───── SOURCE DATA

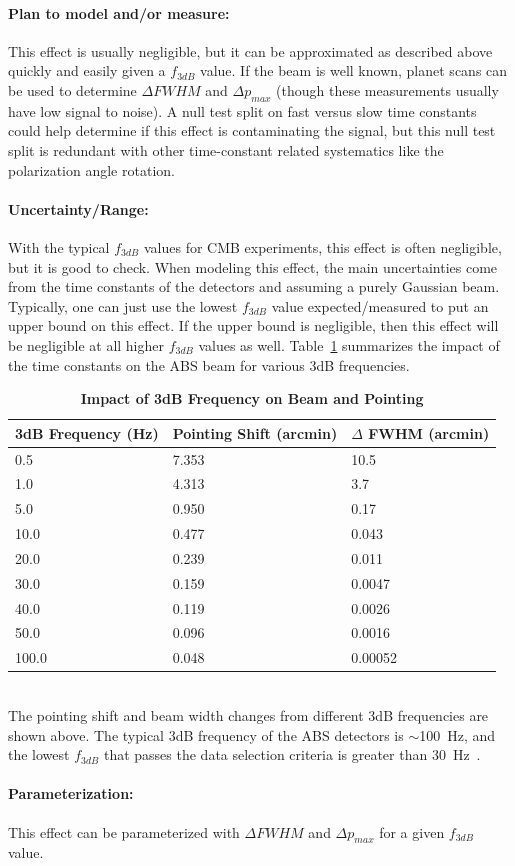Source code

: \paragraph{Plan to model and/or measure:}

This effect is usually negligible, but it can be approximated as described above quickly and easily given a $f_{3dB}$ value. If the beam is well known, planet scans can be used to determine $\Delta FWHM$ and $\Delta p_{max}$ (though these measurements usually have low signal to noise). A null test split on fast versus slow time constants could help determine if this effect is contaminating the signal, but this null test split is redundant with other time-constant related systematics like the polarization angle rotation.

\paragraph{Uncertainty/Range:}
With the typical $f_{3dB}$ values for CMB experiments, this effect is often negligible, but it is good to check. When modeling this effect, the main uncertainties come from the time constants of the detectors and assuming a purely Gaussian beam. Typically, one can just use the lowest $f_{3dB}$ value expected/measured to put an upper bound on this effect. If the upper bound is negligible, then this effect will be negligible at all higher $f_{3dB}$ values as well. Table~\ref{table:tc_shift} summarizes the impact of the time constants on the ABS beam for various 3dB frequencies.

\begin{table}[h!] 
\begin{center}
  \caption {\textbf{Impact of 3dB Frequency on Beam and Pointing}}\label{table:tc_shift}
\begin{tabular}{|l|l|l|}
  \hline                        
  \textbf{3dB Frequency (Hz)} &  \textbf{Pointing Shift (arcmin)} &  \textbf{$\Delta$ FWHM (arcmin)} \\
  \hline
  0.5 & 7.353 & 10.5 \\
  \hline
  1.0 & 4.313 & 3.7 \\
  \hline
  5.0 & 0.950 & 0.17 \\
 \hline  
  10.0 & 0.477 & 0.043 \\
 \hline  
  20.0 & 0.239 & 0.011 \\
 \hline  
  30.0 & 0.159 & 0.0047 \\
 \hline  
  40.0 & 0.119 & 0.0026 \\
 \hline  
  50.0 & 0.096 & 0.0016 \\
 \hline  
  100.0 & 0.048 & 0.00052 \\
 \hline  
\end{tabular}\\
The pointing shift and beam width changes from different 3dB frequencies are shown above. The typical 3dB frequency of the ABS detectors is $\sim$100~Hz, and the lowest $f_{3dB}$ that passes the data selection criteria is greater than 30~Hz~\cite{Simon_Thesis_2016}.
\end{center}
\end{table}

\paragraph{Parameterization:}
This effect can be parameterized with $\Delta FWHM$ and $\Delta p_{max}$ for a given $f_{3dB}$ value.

──────────
───── SOURCE DATA

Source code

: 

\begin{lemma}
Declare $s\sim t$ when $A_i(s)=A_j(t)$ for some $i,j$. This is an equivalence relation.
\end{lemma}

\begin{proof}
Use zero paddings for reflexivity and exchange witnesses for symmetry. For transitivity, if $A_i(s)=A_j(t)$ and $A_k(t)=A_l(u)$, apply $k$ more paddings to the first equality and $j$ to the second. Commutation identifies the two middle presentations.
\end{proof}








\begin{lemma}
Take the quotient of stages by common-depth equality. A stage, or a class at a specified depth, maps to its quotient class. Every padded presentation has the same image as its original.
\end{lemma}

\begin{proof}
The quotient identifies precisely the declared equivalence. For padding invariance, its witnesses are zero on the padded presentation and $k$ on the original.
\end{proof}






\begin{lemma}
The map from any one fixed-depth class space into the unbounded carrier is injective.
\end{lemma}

──────────

- WHAT IS BEING ASKED: Where a line in the entries holds "Delta", copy that line.

- OUTPUT OF THE TASK:
This effect is usually negligible, but it can be approximated as described above quickly and easily given a $f_{3dB}$ value. If the beam is well known, planet scans can be used to determine $\Delta FWHM$ and $\Delta p_{max}$ (though these measurements usually have low signal to noise). A null test split on fast versus slow time constants could help determine if this effect is contaminating the signal, but this null test split is redundant with other time-constant related systematics like the polarization angle rotation.
  \textbf{3dB Frequency (Hz)} &  \textbf{Pointing Shift (arcmin)} &  \textbf{$\Delta$ FWHM (arcmin)} \\
This effect can be parameterized with $\Delta FWHM$ and $\Delta p_{max}$ for a given $f_{3dB}$ value.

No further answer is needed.